The answer must consist of each line below that contains the word "slots", copied in full.

[Source texts of formatted documents]
=======
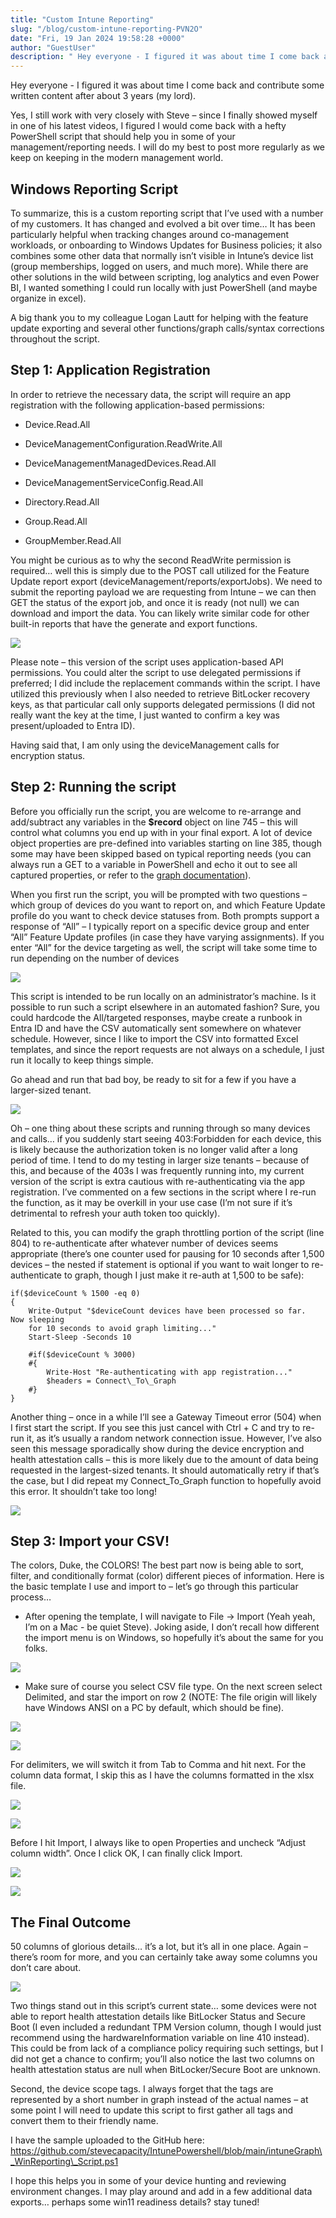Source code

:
 ```yaml
---
title: "Custom Intune Reporting"
slug: "/blog/custom-intune-reporting-PVN2O"
date: "Fri, 19 Jan 2024 19:58:28 +0000"
author: "GuestUser"
description: " Hey everyone - I figured it was about time I come back and contribute some written content after about 3 years (my lord).Yes, I still work with very closely with Steve – since I finally showed myself in one of his latest videos, I figured I would come"
---
```


Hey everyone - I figured it was about time I come back and contribute some written content after about 3 years (my lord).

Yes, I still work with very closely with Steve – since I finally showed myself in one of his latest videos, I figured I would come back with a hefty PowerShell script that should help you in some of your management/reporting needs. I will do my best to post more regularly as we keep on keeping in the modern management world.

Windows Reporting Script
------------------------

To summarize, this is a custom reporting script that I’ve used with a number of my customers. It has changed and evolved a bit over time… It has been particularly helpful when tracking changes around co-management workloads, or onboarding to Windows Updates for Business policies; it also combines some other data that normally isn’t visible in Intune’s device list (group memberships, logged on users, and much more). While there are other solutions in the wild between scripting, log analytics and even Power BI, I wanted something I could run locally with just PowerShell (and maybe organize in excel).

A big thank you to my colleague Logan Lautt for helping with the feature update exporting and several other functions/graph calls/syntax corrections throughout the script.

Step 1: Application Registration
--------------------------------

In order to retrieve the necessary data, the script will require an app registration with the following application-based permissions:

-   Device.Read.All
    
-   DeviceManagementConfiguration.ReadWrite.All
    
-   DeviceManagementManagedDevices.Read.All
    
-   DeviceManagementServiceConfig.Read.All
    
-   Directory.Read.All
    
-   Group.Read.All
    
-   GroupMember.Read.All
    

You might be curious as to why the second ReadWrite permission is required… well this is simply due to the POST call utilized for the Feature Update report export (deviceManagement/reports/exportJobs). We need to submit the reporting payload we are requesting from Intune – we can then GET the status of the export job, and once it is ready (not null) we can download and import the data. You can likely write similar code for other built-in reports that have the generate and export functions.

![](https://getrubixsitecms.blob.core.windows.net/public-assets/content/v1/5dd365a31aa1fd743bc30b8e/891dc9a5-c4af-4299-b801-353f20e9e843/starwars.jpg)

Please note – this version of the script uses application-based API permissions. You could alter the script to use delegated permissions if preferred; I did include the replacement commands within the script. I have utilized this previously when I also needed to retrieve BitLocker recovery keys, as that particular call only supports delegated permissions (I did not really want the key at the time, I just wanted to confirm a key was present/uploaded to Entra ID).

Having said that, I am only using the deviceManagement calls for encryption status.

Step 2: Running the script
--------------------------

Before you officially run the script, you are welcome to re-arrange and add/subtract any variables in the **$record** object on line 745 – this will control what columns you end up with in your final export. A lot of device object properties are pre-defined into variables starting on line 385, though some may have been skipped based on typical reporting needs (you can always run a GET to a variable in PowerShell and echo it out to see all captured properties, or refer to the [graph documentation](https://learn.microsoft.com/en-us/graph/api/intune-devices-manageddevice-list?view=graph-rest-1.0&viewFallbackFrom=graph-rest-beta&tabs=http)).

When you first run the script, you will be prompted with two questions – which group of devices do you want to report on, and which Feature Update profile do you want to check device statuses from. Both prompts support a response of “All” – I typically report on a specific device group and enter “All” Feature Update profiles (in case they have varying assignments). If you enter “All” for the device targeting as well, the script will take some time to run depending on the number of devices

![](https://getrubixsitecms.blob.core.windows.net/public-assets/content/v1/5dd365a31aa1fd743bc30b8e/42995d28-2a33-4fa2-81dc-09cbb53a0b24/Screenshot+2024-01-19+142918.png)

This script is intended to be run locally on an administrator’s machine. Is it possible to run such a script elsewhere in an automated fashion? Sure, you could hardcode the All/targeted responses, maybe create a runbook in Entra ID and have the CSV automatically sent somewhere on whatever schedule. However, since I like to import the CSV into formatted Excel templates, and since the report requests are not always on a schedule, I just run it locally to keep things simple.

Go ahead and run that bad boy, be ready to sit for a few if you have a larger-sized tenant.

![](https://getrubixsitecms.blob.core.windows.net/public-assets/content/v1/5dd365a31aa1fd743bc30b8e/37776884-b6c4-407e-9fcb-71f6d1ef7ed7/caddy.png)

Oh – one thing about these scripts and running through so many devices and calls… if you suddenly start seeing 403:Forbidden for each device, this is likely because the authorization token is no longer valid after a long period of time. I tend to do my testing in larger size tenants – because of this, and because of the 403s I was frequently running into, my current version of the script is extra cautious with re-authenticating via the app registration. I’ve commented on a few sections in the script where I re-run the function, as it may be overkill in your use case (I’m not sure if it’s detrimental to refresh your auth token too quickly).

Related to this, you can modify the graph throttling portion of the script (line 804) to re-authenticate after whatever number of devices seems appropriate (there’s one counter used for pausing for 10 seconds after 1,500 devices – the nested if statement is optional if you want to wait longer to re-authenticate to graph, though I just make it re-auth at 1,500 to be safe):

    if($deviceCount % 1500 -eq 0)
    {
        Write-Output "$deviceCount devices have been processed so far.  Now sleeping
        for 10 seconds to avoid graph limiting..."
        Start-Sleep -Seconds 10

        #if($deviceCount % 3000)
        #{
            Write-Host "Re-authenticating with app registration..."
            $headers = Connect\_To\_Graph
        #}
    }

Another thing – once in a while I’ll see a Gateway Timeout error (504) when I first start the script. If you see this just cancel with Ctrl + C and try to re-run it, as it’s usually a random network connection issue. However, I’ve also seen this message sporadically show during the device encryption and health attestation calls – this is more likely due to the amount of data being requested in the largest-sized tenants. It should automatically retry if that’s the case, but I did repeat my Connect\_To\_Graph function to hopefully avoid this error. It shouldn’t take too long!

![](https://getrubixsitecms.blob.core.windows.net/public-assets/content/v1/5dd365a31aa1fd743bc30b8e/4d1d50ca-a469-4f0c-9f7e-015d6677caad/waiting.png)

Step 3: Import your CSV!
------------------------

The colors, Duke, the COLORS! The best part now is being able to sort, filter, and conditionally format (color) different pieces of information. Here is the basic template I use and import to – let’s go through this particular process…

-   After opening the template, I will navigate to File -> Import (Yeah yeah, I’m on a Mac - be quiet Steve). Joking aside, I don’t recall how different the import menu is on Windows, so hopefully it’s about the same for you folks.
    

![](https://getrubixsitecms.blob.core.windows.net/public-assets/content/v1/5dd365a31aa1fd743bc30b8e/41a8b582-1dc2-46e2-847d-cd2f1ae47f33/Picture1.png)

-   Make sure of course you select CSV file type. On the next screen select Delimited, and star the import on row 2 (NOTE: The file origin will likely have Windows ANSI on a PC by default, which should be fine).
    

![](https://getrubixsitecms.blob.core.windows.net/public-assets/content/v1/5dd365a31aa1fd743bc30b8e/95438984-5711-4d08-a092-4122b6c74412/Picture2.png)

![](https://getrubixsitecms.blob.core.windows.net/public-assets/content/v1/5dd365a31aa1fd743bc30b8e/033b49c9-8fbf-471b-b931-fa53be637534/Picture3.png)

For delimiters, we will switch it from Tab to Comma and hit next. For the column data format, I skip this as I have the columns formatted in the xlsx file.

![](https://getrubixsitecms.blob.core.windows.net/public-assets/content/v1/5dd365a31aa1fd743bc30b8e/8a693505-9bb8-4187-a951-bcb9e1409edf/Picture4.png)

![](https://getrubixsitecms.blob.core.windows.net/public-assets/content/v1/5dd365a31aa1fd743bc30b8e/ff2c11bf-f82e-4777-a63b-06940b3df856/Picture5.png)

Before I hit Import, I always like to open Properties and uncheck “Adjust column width”. Once I click OK, I can finally click Import.

![](https://getrubixsitecms.blob.core.windows.net/public-assets/content/v1/5dd365a31aa1fd743bc30b8e/504d082e-1dcf-4839-857d-b91539a1a048/Picture6.png)

![](https://getrubixsitecms.blob.core.windows.net/public-assets/content/v1/5dd365a31aa1fd743bc30b8e/e6cfbde3-6b6e-4e6a-ad7b-2c291db291a4/Picture7.png)

The Final Outcome
-----------------

50 columns of glorious details… it’s a lot, but it’s all in one place. Again – there’s room for more, and you can certainly take away some columns you don’t care about.

![](https://getrubixsitecms.blob.core.windows.net/public-assets/content/v1/5dd365a31aa1fd743bc30b8e/705a8563-012d-42a6-9cfd-6f0f0440c34a/Picture8.png)

Two things stand out in this script’s current state… some devices were not able to report health attestation details like BitLocker Status and Secure Boot (I even included a redundant TPM Version column, though I would just recommend using the hardwareInformation variable on line 410 instead). This could be from lack of a compliance policy requiring such settings, but I did not get a chance to confirm; you’ll also notice the last two columns on health attestation status are null when BitLocker/Secure Boot are unknown.

Second, the device scope tags. I always forget that the tags are represented by a short number in graph instead of the actual names – at some point I will need to update this script to first gather all tags and convert them to their friendly name.

I have the sample uploaded to the GitHub here: https://github.com/stevecapacity/IntunePowershell/blob/main/intuneGraph\_WinReporting\_Script.ps1

I hope this helps you in some of your device hunting and reviewing environment changes. I may play around and add in a few additional data exports… perhaps some win11 readiness details? stay tuned!
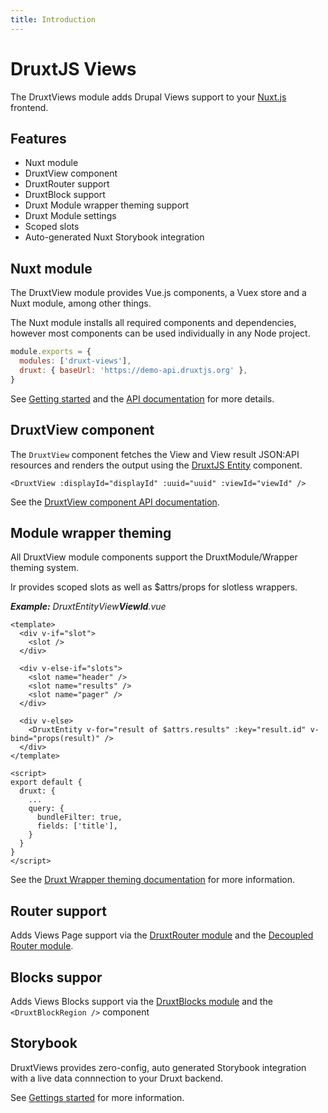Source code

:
 ```yaml
---
title: Introduction
---
```


# DruxtJS Views

The DruxtViews module adds Drupal Views support to your [Nuxt.js](https://nuxtjs.org) frontend.


## Features

- Nuxt module
- DruxtView component
- DruxtRouter support
- DruxtBlock support
- Druxt Module wrapper theming support
- Druxt Module settings
- Scoped slots
- Auto-generated Nuxt Storybook integration


## Nuxt module

The DruxtView module provides Vue.js components, a Vuex store and a Nuxt module, among other things.

The Nuxt module installs all required components and dependencies, however most components can be used individually in any Node project.

```js
module.exports = {
  modules: ['druxt-views'],
  druxt: { baseUrl: 'https://demo-api.druxtjs.org' },
}
```

See [Getting started](/guide/getting-started) and the [API documentation](/api) for more details.


## DruxtView component

The `DruxtView` component fetches the View and View result JSON:API resources and renders the output using the [DruxtJS Entity](https://entity.druxtjs.org) component.

```vue
<DruxtView :displayId="displayId" :uuid="uuid" :viewId="viewId" />
```

See the [DruxtView component API documentation](../api/components/DruxtView.html).


## Module wrapper theming

All DruxtView module components support the DruxtModule/Wrapper theming system.

Ir provides scoped slots as well as $attrs/props for slotless wrappers.

_**Example:** DruxtEntityView**ViewId**.vue_
```vue
<template>
  <div v-if="slot">
    <slot />
  </div>

  <div v-else-if="slots">
    <slot name="header" />
    <slot name="results" />
    <slot name="pager" />
  </div>

  <div v-else>
    <DruxtEntity v-for="result of $attrs.results" :key="result.id" v-bind="props(result)" />
  </div>
</template>

<script>
export default {
  druxt: {
    ...
    query: {
      bundleFilter: true,
      fields: ['title'],
    }
  }
}
</script>
```

See the [Druxt Wrapper theming documentation](https://druxtjs.org/guide/#wrapper-theme-system) for more information.


## Router support

Adds Views Page support via the [DruxtRouter module](https://router.druxtjs.org) and the [Decoupled Router module](https://www.drupal.org/project/decoupled_router).


## Blocks suppor

Adds Views Blocks support via the [DruxtBlocks module](https://blocks.druxtjs.org) and the `<DruxtBlockRegion />` component

## Storybook

DruxtViews provides zero-config, auto generated Storybook integration with a live data connnection to your Druxt backend.

See [Gettings started](/guide/getting-started) for more information.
=======
● **Written reply**
- Scoped slots
Ir provides scoped slots as well as $attrs/props for slotless wrappers.
  <div v-else-if="slots">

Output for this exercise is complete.